Wednesday, November 9, 2016

Letter to a Newly Grieving Parent

Perhaps this pamphlet was included in the manilla envelope that the social worker handed to you on your way out the door, after you kissed your child’s lifeless body for the last time. Perhaps it is the morning after, pre-dawn on your first day in a world where you exist and your child does not.

Platitudes and pamphlets aside, you should know that this pain you feel is permanent, though it will not always be the searing presence that it is right now. With time it will grow more diffuse, like a drop of ink into water. It will color every thought, word, and action for the rest of your life. It will continue to reveal itself, year after year, in ways that are surprising and sometimes even comforting. It will become a part of you, as immutable as your hands or your skin. The pain is enormous because it is built out of a love that is enormous. It can be no other way.

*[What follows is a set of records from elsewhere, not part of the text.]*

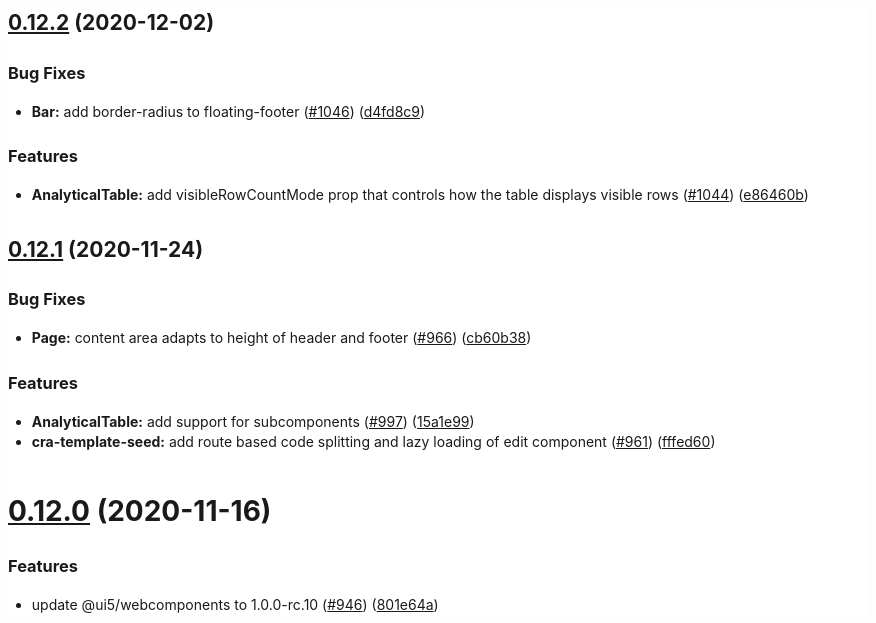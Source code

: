 
## [0.12.2](https://github.com/SAP/ui5-webcomponents-react/compare/v0.12.1...v0.12.2) (2020-12-02)


### Bug Fixes

* **Bar:** add border-radius to floating-footer ([#1046](https://github.com/SAP/ui5-webcomponents-react/issues/1046)) ([d4fd8c9](https://github.com/SAP/ui5-webcomponents-react/commit/d4fd8c9bf9a889671880051cd2c571dfdfb0f3ef))


### Features

* **AnalyticalTable:** add visibleRowCountMode prop that controls how the table displays visible rows ([#1044](https://github.com/SAP/ui5-webcomponents-react/issues/1044)) ([e86460b](https://github.com/SAP/ui5-webcomponents-react/commit/e86460b6760715c63c2eb7219abec898a6c3c9f0))





## [0.12.1](https://github.com/SAP/ui5-webcomponents-react/compare/v0.12.0...v0.12.1) (2020-11-24)


### Bug Fixes

* **Page:** content area adapts to height of header and footer ([#966](https://github.com/SAP/ui5-webcomponents-react/issues/966)) ([cb60b38](https://github.com/SAP/ui5-webcomponents-react/commit/cb60b386e8ff184752fbc3f1427446b1fd737a4d))


### Features

* **AnalyticalTable:** add support for subcomponents ([#997](https://github.com/SAP/ui5-webcomponents-react/issues/997)) ([15a1e99](https://github.com/SAP/ui5-webcomponents-react/commit/15a1e99e7f4892971d01c51841f67d57109b274f))
* **cra-template-seed:** add route based code splitting and lazy loading of edit component ([#961](https://github.com/SAP/ui5-webcomponents-react/issues/961)) ([fffed60](https://github.com/SAP/ui5-webcomponents-react/commit/fffed600d11ca4ec4f595675ad6643c6badb94ed))





# [0.12.0](https://github.com/SAP/ui5-webcomponents-react/compare/v0.11.4...v0.12.0) (2020-11-16)


### Features

* update @ui5/webcomponents to 1.0.0-rc.10 ([#946](https://github.com/SAP/ui5-webcomponents-react/issues/946)) ([801e64a](https://github.com/SAP/ui5-webcomponents-react/commit/801e64a9979e7f5ba0c7a285485c8e8d753d416d))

But right now, today, you have one job, which is to survive. Go back to the basics: eat, sleep, breathe. Warm liquids will increase circulation in your gut and help with the stomach pain. Ambien for sleep. Inhale, exhale. That’s it.

“This, too shall pass.” I know we’ve set platitudes aside but this one merits a closer look because you will hear it repeatedly in the coming months and it is widely misunderstood. Most people think that the saying refers to life events, as in: “This is a really hard thing you have to go through, but it’ll be over soon.”

Interpreted thus, you could be forgiven for punching the person who recites it. Your loss is permanent; it will not pass. It is your emotions that are temporary.

So it can be helpful when you are driving to work and you have to pull over because your vision has become so clouded by tears that you can’t see, and now you are late for your meeting and now you are fantasizing about joining your child in death but instead you ride the wave until it ends, because it always ends, and you press your cold fingertips to your eyelids to make them less puffy and you arrive late to your meeting muttering something about traffic and you discuss grant budgets for an hour with people who don’t even know about this weight that you are carrying. Because later, while you are having dinner with your spouse, it might happen that you have a memory of your child and it makes you smile instead of cry, and you will experience a new and exhilarating dimension of your grief.  Know that this, too shall pass, and be grateful, because later, when you are trying to sleep, the fear will come, and this, too shall pass.

Remember that cats can never learn algebra. It doesn’t mean that algebra doesn’t exist or isn’t true. Only that there are limits to what cats can know. So go outside on a cloudless night and look up at the moon and the stars and marvel at the vastness of the universe and the mystery of its origins and the infinite truths that humans will never understand - the things we don’t know we don’t know. There is freedom in accepting that you are the cat in this scenario, and no one expects you to learn algebra.

You don’t have to believe in God or heaven, but neither are you required to embrace a reductionist, materialist worldview in which consciousness ends at death.

You may have to battle an inner voice telling you that it is weak and pathetic to dream of a reunion with your child in a context other than life. Ignore the voice; it is not backed by evidence any more than the Pope or a street preacher or anyone else who pretends to know what happens when you die.

Gather your strength and pry open the door of possibility. At first you won’t be able to hold it open for very long. But if you work at this every day, eventually it won’t feel like such a struggle. You will grow stronger; the door will stay open long enough for your eyes to adjust to the light that shines through it. And though questions linger, they are comforting in a way that answers never could be. This is called hope, and it’s not to be confused with faith.

Perhaps you are searching for answers in this manilla envelope. Its contents will disappoint you, but the fact that you are searching already means that you are curious, and that is a good thing. Follow the threads of your curiosity. If you are learning, you are healing.

Say your child’s name every day.

If you need to believe in something, believe in love, in the love you felt and still feel for your child who is gone. Remind yourself that this is one belief that does not require evidence to be true.